▸ Source material

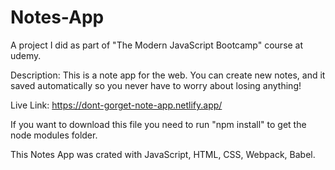 # Notes-App
A project I did as part of "The Modern JavaScript Bootcamp" course at udemy.

Description: 
This is a note app for the web. 
You can create new notes, and it saved automatically so you never have to worry about losing anything!

Live Link: https://dont-gorget-note-app.netlify.app/

If you want to download this file you need to run "npm install" to get the node modules folder.

This Notes App was crated with JavaScript, HTML, CSS, Webpack, Babel.

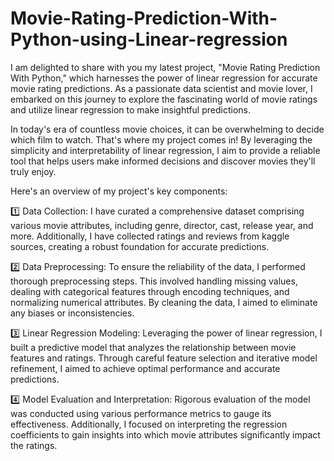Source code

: # Movie-Rating-Prediction-With-Python-using-Linear-regression
I am delighted to share with you my latest project, "Movie Rating Prediction With Python," which harnesses the power of linear regression for accurate movie rating predictions. As a passionate data scientist and movie lover, I embarked on this journey to explore the fascinating world of movie ratings and utilize linear regression to make insightful predictions.

In today's era of countless movie choices, it can be overwhelming to decide which film to watch. That's where my project comes in! By leveraging the simplicity and interpretability of linear regression, I aim to provide a reliable tool that helps users make informed decisions and discover movies they'll truly enjoy.

Here's an overview of my project's key components:

1️⃣ Data Collection: I have curated a comprehensive dataset comprising various movie attributes, including genre, director, cast, release year, and more. Additionally, I have collected ratings and reviews from kaggle sources, creating a robust foundation for accurate predictions.

2️⃣ Data Preprocessing: To ensure the reliability of the data, I performed thorough preprocessing steps. This involved handling missing values, dealing with categorical features through encoding techniques, and normalizing numerical attributes. By cleaning the data, I aimed to eliminate any biases or inconsistencies.

3️⃣ Linear Regression Modeling: Leveraging the power of linear regression, I built a predictive model that analyzes the relationship between movie features and ratings. Through careful feature selection and iterative model refinement, I aimed to achieve optimal performance and accurate predictions.

4️⃣ Model Evaluation and Interpretation: Rigorous evaluation of the model was conducted using various performance metrics to gauge its effectiveness. Additionally, I focused on interpreting the regression coefficients to gain insights into which movie attributes significantly impact the ratings.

▸ Work task
Write only the number of lines in the records that include the word "ratings".

▸ Response below
4